YOUR OBJECTIVE =>
Look through the entries below and extract exactly the lines from the one containing "and Real Application Testing options" through the one containing "DBID:[10] '1395555907'", ends included.

DATA PROVIDED =>
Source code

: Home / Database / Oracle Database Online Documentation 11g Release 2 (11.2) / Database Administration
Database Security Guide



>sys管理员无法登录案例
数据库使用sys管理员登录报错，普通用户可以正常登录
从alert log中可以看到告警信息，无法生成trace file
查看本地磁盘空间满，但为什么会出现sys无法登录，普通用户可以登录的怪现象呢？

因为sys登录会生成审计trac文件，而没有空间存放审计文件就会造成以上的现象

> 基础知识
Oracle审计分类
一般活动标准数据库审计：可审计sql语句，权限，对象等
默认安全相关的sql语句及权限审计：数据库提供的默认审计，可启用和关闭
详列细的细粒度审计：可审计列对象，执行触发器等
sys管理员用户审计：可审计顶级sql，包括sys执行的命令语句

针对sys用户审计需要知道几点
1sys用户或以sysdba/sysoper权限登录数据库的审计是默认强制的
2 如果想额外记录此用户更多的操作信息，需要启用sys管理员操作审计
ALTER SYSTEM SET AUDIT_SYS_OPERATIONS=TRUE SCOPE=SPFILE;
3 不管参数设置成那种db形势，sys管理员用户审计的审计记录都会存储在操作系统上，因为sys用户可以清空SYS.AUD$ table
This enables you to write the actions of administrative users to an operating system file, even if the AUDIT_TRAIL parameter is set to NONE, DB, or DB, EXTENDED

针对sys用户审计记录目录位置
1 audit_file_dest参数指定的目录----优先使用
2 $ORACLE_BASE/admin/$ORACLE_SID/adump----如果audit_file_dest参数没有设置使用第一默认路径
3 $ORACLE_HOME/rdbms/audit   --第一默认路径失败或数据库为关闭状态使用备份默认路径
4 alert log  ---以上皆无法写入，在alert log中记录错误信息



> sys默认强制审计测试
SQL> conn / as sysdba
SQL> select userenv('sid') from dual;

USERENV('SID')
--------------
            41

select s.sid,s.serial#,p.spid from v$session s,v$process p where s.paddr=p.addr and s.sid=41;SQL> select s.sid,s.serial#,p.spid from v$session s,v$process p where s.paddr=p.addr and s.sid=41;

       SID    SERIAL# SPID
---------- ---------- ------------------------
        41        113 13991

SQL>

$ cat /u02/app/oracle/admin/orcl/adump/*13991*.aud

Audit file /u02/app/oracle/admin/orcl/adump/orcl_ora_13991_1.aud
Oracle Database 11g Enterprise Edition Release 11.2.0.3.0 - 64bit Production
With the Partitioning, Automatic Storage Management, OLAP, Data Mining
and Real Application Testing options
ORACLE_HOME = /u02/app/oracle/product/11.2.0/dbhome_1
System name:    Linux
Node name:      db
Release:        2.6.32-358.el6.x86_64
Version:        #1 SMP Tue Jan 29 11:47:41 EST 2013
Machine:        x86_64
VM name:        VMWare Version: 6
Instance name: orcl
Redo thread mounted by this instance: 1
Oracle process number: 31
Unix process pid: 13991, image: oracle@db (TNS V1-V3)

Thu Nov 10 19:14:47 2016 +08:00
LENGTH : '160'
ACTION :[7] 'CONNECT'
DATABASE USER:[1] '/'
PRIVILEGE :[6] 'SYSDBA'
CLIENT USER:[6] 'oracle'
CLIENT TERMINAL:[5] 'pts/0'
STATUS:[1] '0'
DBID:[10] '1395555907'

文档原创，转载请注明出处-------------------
--
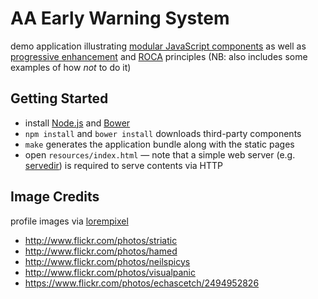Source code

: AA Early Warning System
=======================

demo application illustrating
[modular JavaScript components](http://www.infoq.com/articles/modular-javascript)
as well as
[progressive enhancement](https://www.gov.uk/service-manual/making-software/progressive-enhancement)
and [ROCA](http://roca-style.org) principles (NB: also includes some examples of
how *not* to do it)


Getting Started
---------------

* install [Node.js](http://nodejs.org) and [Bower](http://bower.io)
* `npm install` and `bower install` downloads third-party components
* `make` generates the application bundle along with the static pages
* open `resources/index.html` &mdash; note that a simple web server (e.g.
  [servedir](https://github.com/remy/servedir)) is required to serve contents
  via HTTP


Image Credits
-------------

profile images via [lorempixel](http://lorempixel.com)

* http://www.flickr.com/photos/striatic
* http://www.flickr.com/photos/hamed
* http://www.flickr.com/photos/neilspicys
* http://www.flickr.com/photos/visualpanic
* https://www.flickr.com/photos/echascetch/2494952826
---
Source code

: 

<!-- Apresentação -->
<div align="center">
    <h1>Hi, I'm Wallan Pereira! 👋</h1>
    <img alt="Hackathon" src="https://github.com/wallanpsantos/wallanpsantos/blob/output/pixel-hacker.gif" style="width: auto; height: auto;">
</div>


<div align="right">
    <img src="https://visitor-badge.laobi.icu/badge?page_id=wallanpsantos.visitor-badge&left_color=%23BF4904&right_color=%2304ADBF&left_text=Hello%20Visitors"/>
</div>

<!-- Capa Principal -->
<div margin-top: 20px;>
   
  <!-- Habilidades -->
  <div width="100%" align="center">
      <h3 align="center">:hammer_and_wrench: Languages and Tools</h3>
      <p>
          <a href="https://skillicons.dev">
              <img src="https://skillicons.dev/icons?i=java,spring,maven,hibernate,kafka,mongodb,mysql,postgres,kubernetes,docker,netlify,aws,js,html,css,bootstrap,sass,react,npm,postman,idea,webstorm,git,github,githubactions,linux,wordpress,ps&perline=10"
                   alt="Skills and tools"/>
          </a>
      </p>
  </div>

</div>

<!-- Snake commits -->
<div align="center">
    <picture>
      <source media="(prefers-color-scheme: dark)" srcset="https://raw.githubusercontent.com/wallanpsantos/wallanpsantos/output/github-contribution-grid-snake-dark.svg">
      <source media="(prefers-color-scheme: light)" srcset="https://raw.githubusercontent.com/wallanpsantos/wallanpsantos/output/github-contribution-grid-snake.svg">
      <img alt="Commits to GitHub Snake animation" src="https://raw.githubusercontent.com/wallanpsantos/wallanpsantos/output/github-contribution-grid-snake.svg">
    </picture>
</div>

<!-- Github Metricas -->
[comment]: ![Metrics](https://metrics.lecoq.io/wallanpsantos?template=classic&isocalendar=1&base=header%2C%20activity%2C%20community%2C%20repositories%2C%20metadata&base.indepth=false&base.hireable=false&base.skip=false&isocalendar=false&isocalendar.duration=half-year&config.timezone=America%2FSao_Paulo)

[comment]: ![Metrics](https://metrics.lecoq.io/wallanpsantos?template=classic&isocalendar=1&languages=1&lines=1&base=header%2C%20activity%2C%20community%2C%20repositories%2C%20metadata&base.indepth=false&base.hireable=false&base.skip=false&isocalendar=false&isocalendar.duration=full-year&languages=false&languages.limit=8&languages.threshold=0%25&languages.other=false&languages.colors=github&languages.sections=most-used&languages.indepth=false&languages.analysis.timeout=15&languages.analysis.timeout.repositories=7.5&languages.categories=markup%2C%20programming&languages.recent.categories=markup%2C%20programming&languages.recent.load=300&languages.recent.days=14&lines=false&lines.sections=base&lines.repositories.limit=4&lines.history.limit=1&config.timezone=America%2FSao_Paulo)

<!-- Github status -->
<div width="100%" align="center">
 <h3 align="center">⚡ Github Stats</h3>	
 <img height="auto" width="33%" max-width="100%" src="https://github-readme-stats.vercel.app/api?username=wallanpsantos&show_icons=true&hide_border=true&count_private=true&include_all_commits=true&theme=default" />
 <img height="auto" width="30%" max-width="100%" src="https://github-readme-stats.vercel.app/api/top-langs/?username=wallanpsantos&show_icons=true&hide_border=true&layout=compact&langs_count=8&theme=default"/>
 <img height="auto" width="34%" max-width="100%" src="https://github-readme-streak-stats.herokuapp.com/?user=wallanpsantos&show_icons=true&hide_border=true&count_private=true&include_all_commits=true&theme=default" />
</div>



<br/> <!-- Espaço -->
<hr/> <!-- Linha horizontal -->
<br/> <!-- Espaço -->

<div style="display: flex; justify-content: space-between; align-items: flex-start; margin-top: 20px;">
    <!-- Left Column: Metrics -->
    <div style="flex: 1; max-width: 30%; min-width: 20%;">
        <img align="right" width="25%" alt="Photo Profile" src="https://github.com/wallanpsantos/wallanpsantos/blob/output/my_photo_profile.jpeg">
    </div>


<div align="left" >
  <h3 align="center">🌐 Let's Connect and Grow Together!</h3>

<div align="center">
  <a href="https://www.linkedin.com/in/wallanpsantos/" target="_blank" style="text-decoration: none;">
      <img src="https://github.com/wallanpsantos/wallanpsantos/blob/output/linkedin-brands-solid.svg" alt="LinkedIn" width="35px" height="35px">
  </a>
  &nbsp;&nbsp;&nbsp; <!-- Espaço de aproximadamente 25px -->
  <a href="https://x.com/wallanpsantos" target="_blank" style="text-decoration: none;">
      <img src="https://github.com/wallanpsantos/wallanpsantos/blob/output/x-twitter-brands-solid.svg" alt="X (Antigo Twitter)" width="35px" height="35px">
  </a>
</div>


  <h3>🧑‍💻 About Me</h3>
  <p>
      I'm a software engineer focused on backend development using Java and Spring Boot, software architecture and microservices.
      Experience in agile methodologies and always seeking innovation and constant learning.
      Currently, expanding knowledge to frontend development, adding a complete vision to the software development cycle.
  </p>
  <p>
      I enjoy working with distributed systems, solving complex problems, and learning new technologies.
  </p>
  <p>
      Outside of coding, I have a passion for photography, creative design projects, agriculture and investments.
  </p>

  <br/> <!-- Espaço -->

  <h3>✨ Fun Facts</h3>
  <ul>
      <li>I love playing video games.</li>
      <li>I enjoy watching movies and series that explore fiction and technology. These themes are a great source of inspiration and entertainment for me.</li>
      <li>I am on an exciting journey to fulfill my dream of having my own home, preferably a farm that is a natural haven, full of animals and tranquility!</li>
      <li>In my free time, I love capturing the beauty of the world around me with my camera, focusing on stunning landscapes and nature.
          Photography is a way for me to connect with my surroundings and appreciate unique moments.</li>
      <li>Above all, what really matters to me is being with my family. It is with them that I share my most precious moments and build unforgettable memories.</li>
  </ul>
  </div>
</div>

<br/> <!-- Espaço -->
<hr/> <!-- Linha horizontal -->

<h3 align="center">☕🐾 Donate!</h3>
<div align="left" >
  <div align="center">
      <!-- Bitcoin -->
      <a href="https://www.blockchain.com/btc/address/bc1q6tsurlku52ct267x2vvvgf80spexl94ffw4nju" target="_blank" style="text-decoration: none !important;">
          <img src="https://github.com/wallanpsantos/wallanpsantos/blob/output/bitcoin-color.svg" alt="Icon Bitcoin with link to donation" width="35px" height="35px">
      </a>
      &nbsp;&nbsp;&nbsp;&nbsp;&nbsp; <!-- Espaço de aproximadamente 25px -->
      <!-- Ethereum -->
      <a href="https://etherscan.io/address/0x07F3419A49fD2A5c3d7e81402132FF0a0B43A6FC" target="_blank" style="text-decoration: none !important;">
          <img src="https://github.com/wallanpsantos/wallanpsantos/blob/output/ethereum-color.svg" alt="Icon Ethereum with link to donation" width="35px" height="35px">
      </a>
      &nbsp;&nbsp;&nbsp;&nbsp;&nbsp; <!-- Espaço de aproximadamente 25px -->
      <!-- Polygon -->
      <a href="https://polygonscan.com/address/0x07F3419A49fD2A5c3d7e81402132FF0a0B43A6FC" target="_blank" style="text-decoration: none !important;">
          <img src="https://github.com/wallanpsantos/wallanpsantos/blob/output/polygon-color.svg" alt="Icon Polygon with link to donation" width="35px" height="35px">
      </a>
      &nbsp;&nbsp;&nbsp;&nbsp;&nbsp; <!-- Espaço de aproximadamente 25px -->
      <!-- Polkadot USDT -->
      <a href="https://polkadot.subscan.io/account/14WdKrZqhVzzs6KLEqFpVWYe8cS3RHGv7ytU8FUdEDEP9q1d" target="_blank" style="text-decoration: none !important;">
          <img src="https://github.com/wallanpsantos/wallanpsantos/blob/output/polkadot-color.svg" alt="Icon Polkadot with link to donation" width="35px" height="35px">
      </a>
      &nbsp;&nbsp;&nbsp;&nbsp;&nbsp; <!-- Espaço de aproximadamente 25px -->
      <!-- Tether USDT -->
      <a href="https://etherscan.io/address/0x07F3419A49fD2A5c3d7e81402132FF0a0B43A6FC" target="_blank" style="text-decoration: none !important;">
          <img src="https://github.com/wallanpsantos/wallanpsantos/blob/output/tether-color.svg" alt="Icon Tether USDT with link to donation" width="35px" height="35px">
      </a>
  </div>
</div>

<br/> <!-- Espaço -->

EXERCISE RESPONSE =>
and Real Application Testing options
ORACLE_HOME = /u02/app/oracle/product/11.2.0/dbhome_1
System name:    Linux
Node name:      db
Release:        2.6.32-358.el6.x86_64
Version:        #1 SMP Tue Jan 29 11:47:41 EST 2013
Machine:        x86_64
VM name:        VMWare Version: 6
Instance name: orcl
Redo thread mounted by this instance: 1
Oracle process number: 31
Unix process pid: 13991, image: oracle@db (TNS V1-V3)

Thu Nov 10 19:14:47 2016 +08:00
LENGTH : '160'
ACTION :[7] 'CONNECT'
DATABASE USER:[1] '/'
PRIVILEGE :[6] 'SYSDBA'
CLIENT USER:[6] 'oracle'
CLIENT TERMINAL:[5] 'pts/0'
STATUS:[1] '0'
DBID:[10] '1395555907'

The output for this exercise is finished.